The Italian Dish Traditionally Made With Donkey Meat

Certain types of Italian food have dominated the world. Pizza, for example, is the world's most popular food. The global pizza market is poised to reach a whopping $233 billion in 2023, according to research published by Business Wire. The average American also chows down on about 20 pounds of pasta per year (via Share the Pasta). With these impressive statistics, it's safe to say that these two Italian exports are widely recognized and eaten with gusto around the world.

However, Italian food goes far beyond pizza and pasta. There are a number of underrated and lesser-known Italian dishes you need to try at least once, like vitello tonnato and ossobuco alla Milanese. Another Italian specialty that's worth tasting: tapulone di Borgomanero. Here's everything you need to know about this dish. It's traditionally made from an unconventional meat you might not have tried before, and comes from the city of Borgomanero located in northern Italy.

What is tapulone di Borgomanero?

Tapulone di Borgomanero is a stew traditionally made from donkey meat and served with polenta (per Gordon Ramsay's Recipe), and it is usually eaten in Italy as a second course. Full of flavor, this recipe is very rich, and the meat is slow-cooked for at least two hours in red wine with garlic, rosemary, bay leaves, lard, butter, salt, and pepper. For those who haven't had donkey meat before, it tastes similar to veal and is delicious, Andrew Zimmern said in an interview with State Impact. 

This dish's place of origin, Borgomanero, is located in the Piedmont region of Italy, and the word tapulone comes from the Piedmontese word ciapulé, or chopping, since finely mincing the donkey meat is an essential step of preparing this local dish. Another similar Italian donkey-stew dish goes by the more straightforward name of stracotto d'asino (stew of donkey), as reported by Exploring Taste.

The legend behind tapulone di Borgomanero

Many traditional recipes have legends and mythologies behind them, and tapulone di Borgomanero is no exception. According to the Ufficio Cultura del Comune di Borgomanero, 13 men who were returning from a religious expedition on the island of San Giulio arrived at what is known today as Borgomanero. Perhaps due to the fresh and thin air of the area, their appetites were suddenly stimulated to a ravenous hunger. However, due to their devout piety, they had neglected to restock their provisions and the saddlebags designated for carrying food hung empty on the backs of their donkeys.

In order to satiate their appetites, their method of transporting food was transformed into the food itself.

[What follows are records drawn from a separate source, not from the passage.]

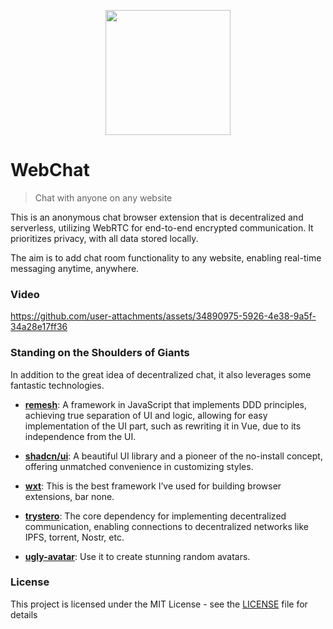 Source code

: <p align="center">
  <img src="https://github.com/molvqingtai/WebChat/blob/master/src/public/logo.png" width="200px"/>
</p>

# WebChat

> Chat with anyone on any website

This is an anonymous chat browser extension that is decentralized and serverless, utilizing WebRTC for end-to-end encrypted communication. It prioritizes privacy, with all data stored locally.

The aim is to add chat room functionality to any website, enabling real-time messaging anytime, anywhere.

### Video

https://github.com/user-attachments/assets/34890975-5926-4e38-9a5f-34a28e17ff36

### Standing on the Shoulders of Giants

In addition to the great idea of decentralized chat, it also leverages some fantastic technologies.

- **[remesh](https://github.com/remesh-js/remesh)**: A framework in JavaScript that implements DDD principles, achieving true separation of UI and logic, allowing for easy implementation of the UI part, such as rewriting it in Vue, due to its independence from the UI.

- **[shadcn/ui](https://ui.shadcn.com/)**: A beautiful UI library and a pioneer of the no-install concept, offering unmatched convenience in customizing styles.

- **[wxt](https://wxt.dev/)**: This is the best framework I’ve used for building browser extensions, bar none.

- **[trystero](https://github.com/dmotz/trystero)**: The core dependency for implementing decentralized communication, enabling connections to decentralized networks like IPFS, torrent, Nostr, etc.

- **[ugly-avatar](https://github.com/txstc55/ugly-avatar)**: Use it to create stunning random avatars.

### License

This project is licensed under the MIT License - see the [LICENSE](https://github.com/molvqingtai/WebChat/blob/master/LICENSE) file for details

But since donkey meat is quite tough (per "Field Guide to Meat"), the hungry troupe of 13 had to cut the meat into small pieces and cook it over a fire. They decided the result was delicious, and the recipe has since been repeated.

Nutritional benefits of tapulone di Borgomanero

The donkey — scientific name equus asinus — is related to the horse, or equus caballus (per the "Field Guide to Meat"). Horse meat was acceptable to eat in France, but because donkey meat is so tough and has a strong order, it is more palatable as a stew or as sausages.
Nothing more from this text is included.